> Exercise details
Only the lines from the top of the records below through the line containing "Houses the strategic, operational, and" should be printed, exactly and without pictures.

> Material for this task

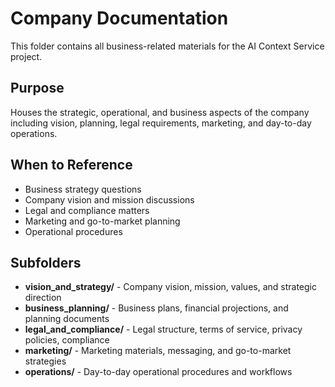 # Company Documentation

This folder contains all business-related materials for the AI Context Service project.

## Purpose
Houses the strategic, operational, and business aspects of the company including vision, planning, legal requirements, marketing, and day-to-day operations.

## When to Reference
- Business strategy questions
- Company vision and mission discussions  
- Legal and compliance matters
- Marketing and go-to-market planning
- Operational procedures

## Subfolders
- **vision_and_strategy/** - Company vision, mission, values, and strategic direction
- **business_planning/** - Business plans, financial projections, and planning documents
- **legal_and_compliance/** - Legal structure, terms of service, privacy policies, compliance
- **marketing/** - Marketing materials, messaging, and go-to-market strategies
- **operations/** - Day-to-day operational procedures and workflows
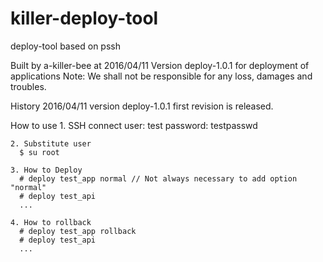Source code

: # killer-deploy-tool
deploy-tool based on pssh

  Built by a-killer-bee at 2016/04/11
  Version deploy-1.0.1
  for deployment of applications
  Note: We shall not be responsible for any loss, damages and troubles.

  History
    2016/04/11 version deploy-1.0.1
     first revision is released.

  How to use
    1. SSH connect
      user: test
      password: testpasswd

    2. Substitute user
      $ su root

    3. How to Deploy
      # deploy test_app normal // Not always necessary to add option "normal"
      # deploy test_api
      ...

    4. How to rollback
      # deploy test_app rollback
      # deploy test_api
      ...
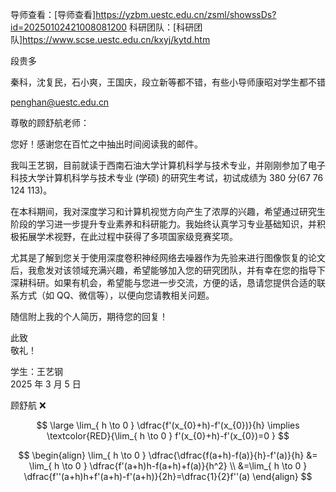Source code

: 
导师查看：[导师查看]https://yzbm.uestc.edu.cn/zsml/showssDs?id=20250102421008081200
科研团队：[科研团队]https://www.scse.uestc.edu.cn/kxyj/kytd.htm

段贵多

秦科，沈复民，石小爽，王国庆，段立新等都不错，有些小导师康昭对学生都不错

penghan@uestc.edu.cn

尊敬的顾舒航老师：  
  
您好！感谢您在百忙之中抽出时间阅读我的邮件。  
  
我叫王艺钢，目前就读于西南石油大学计算机科学与技术专业，并刚刚参加了电子科技大学计算机科学与技术专业 (学硕) 的研究生考试，初试成绩为 380 分(67 76 124 113)。  
  
在本科期间，我对深度学习和计算机视觉方向产生了浓厚的兴趣，希望通过研究生阶段的学习进一步提升专业素养和科研能力。我始终认真学习专业基础知识，并积极拓展学术视野，在此过程中获得了多项国家级竞赛奖项。  
  
尤其是了解到您关于使用深度卷积神经网络去噪器作为先验来进行图像恢复的论文后，我愈发对该领域充满兴趣，希望能够加入您的研究团队，并有幸在您的指导下深耕科研。如果有机会，希望能与您进一步交流，方便的话，恳请您提供合适的联系方式（如 QQ、微信等），以便向您请教相关问题。  
  
随信附上我的个人简历，期待您的回复！    
  
此致    
敬礼！  
  
学生：王艺钢  
2025 年 3 月 5 日

顾舒航 ❌ 

$$
\large \lim_{ h \to 0 } \dfrac{f'(x_{0}+h)-f'(x_{0})}{h} \implies \textcolor{RED}{\lim_{ h \to 0 } f'(x_{0}+h)-f'(x_{0})=0 }
$$



$$
\begin{align}
\lim_{ h \to 0 } \dfrac{\dfrac{f(a+h)-f(a)}{h}-f'(a)}{h} &= \lim_{ h \to 0 }   \dfrac{f'(a+h)h-f(a+h)+f(a)}{h^2}  \\
&=\lim_{ h \to 0 }  \dfrac{f''(a+h)h+f'(a+h)-f'(a+h)}{2h}=\dfrac{1}{2}f''(a)
\end{align}
$$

> Answer to the exercise
 # Company Documentation

This folder contains all business-related materials for the AI Context Service project.

## Purpose
Houses the strategic, operational, and business aspects of the company including vision, planning, legal requirements, marketing, and day-to-day operations.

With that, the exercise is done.